La justice a été totalement ignorée ». La secrétaire générale de l'AMT considère que cet oubli aggrave la tension dans le corps des magistrats. Elle trouve que « l'initiative de l'UGTT est fort intéressante dans la mesure où elle aboutira à un consensus dans lequel la justice retrouvera la place centrale qui lui revient ». Elle regrette la marginalisation de la magistrature. « La magistrature n'a pas de place après la Révolution. Au moment où la cause des magistrats a fait une percée dans le débat public, la Troïka n'a fait que l'ignorer et l'escamoter. La mise en place d'une Instance provisoire de la Magistrature est indispensable. Il n'est pas question de faire ressusciter le Conseil Supérieur de la Magistrature qui reproduit l'ancien système », dit-elle. Ne pas accorder à l'indépendance de la Justice la place qu'elle mérite ne sert pas la transition démocratique. Qui aura à trancher les litiges électoraux, sauvegarder les libertés individuelles, assurer la justice transitionnelle ?
Seuls des magistrats indépendants pourront assurer ces nobles tâches. « Un magistrat qui n'est pas conforté dans sa vie professionnelle ne peut être indépendant », affirme la Secrétaire Générale.
En ce qui concerne le mouvement de magistrats, les recours au Tribunal administratif suivent leur cours. Une requête pour la dissolution du Conseil supérieur de la magistrature a été engagée.

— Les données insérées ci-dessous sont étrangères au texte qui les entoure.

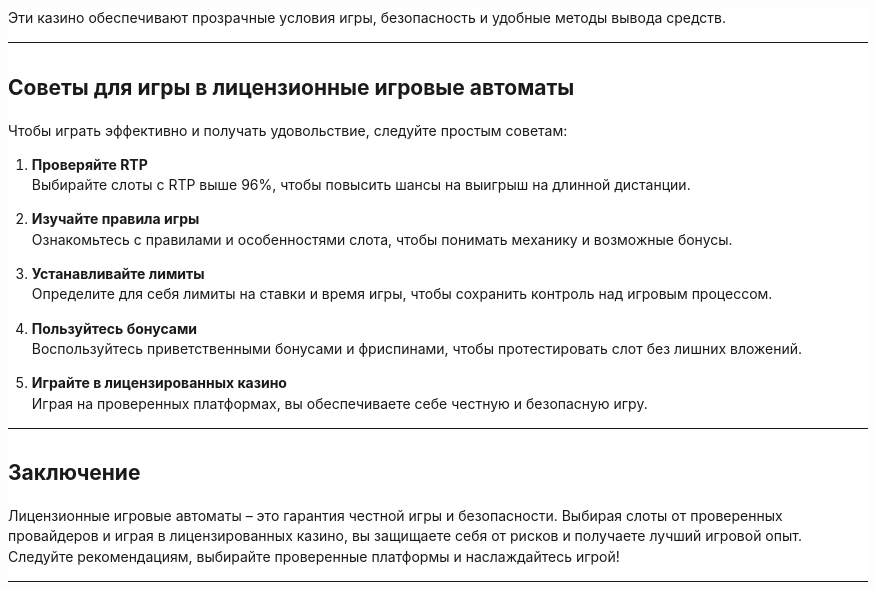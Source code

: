 Эти казино обеспечивают прозрачные условия игры, безопасность и удобные методы вывода средств.

---

## Советы для игры в лицензионные игровые автоматы

Чтобы играть эффективно и получать удовольствие, следуйте простым советам:

1. **Проверяйте RTP**  
   Выбирайте слоты с RTP выше 96%, чтобы повысить шансы на выигрыш на длинной дистанции.

2. **Изучайте правила игры**  
   Ознакомьтесь с правилами и особенностями слота, чтобы понимать механику и возможные бонусы.

3. **Устанавливайте лимиты**  
   Определите для себя лимиты на ставки и время игры, чтобы сохранить контроль над игровым процессом.

4. **Пользуйтесь бонусами**  
   Воспользуйтесь приветственными бонусами и фриспинами, чтобы протестировать слот без лишних вложений.

5. **Играйте в лицензированных казино**  
   Играя на проверенных платформах, вы обеспечиваете себе честную и безопасную игру.

---

## Заключение

Лицензионные игровые автоматы – это гарантия честной игры и безопасности. Выбирая слоты от проверенных провайдеров и играя в лицензированных казино, вы защищаете себя от рисков и получаете лучший игровой опыт. Следуйте рекомендациям, выбирайте проверенные платформы и наслаждайтесь игрой!

---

Notre interlocutrice insiste sur l'urgence de créer l'Instance provisoire de la magistrature. « L'échéance électorale du 23 juin est très proche. Le problème des désignations continue d'être posé. L'instance doit être mise sur pied au plus tard au mois de décembre. La préparation du prochain mouvement des magistrats doit se faire à partir du mois d'avril. Si l'instance n'est pas créée à temps, de gros problèmes seront posés. Il ne faut pas temporiser jusqu'à l'adoption de la prochaine Constitution pour le faire».
La situation des magistrats est surréaliste et intenable.
A quand la sortie du tunnel et la fin du sit-in ? Raoudha Karafi, précise : «Les magistrats ne peuvent que tenir bon».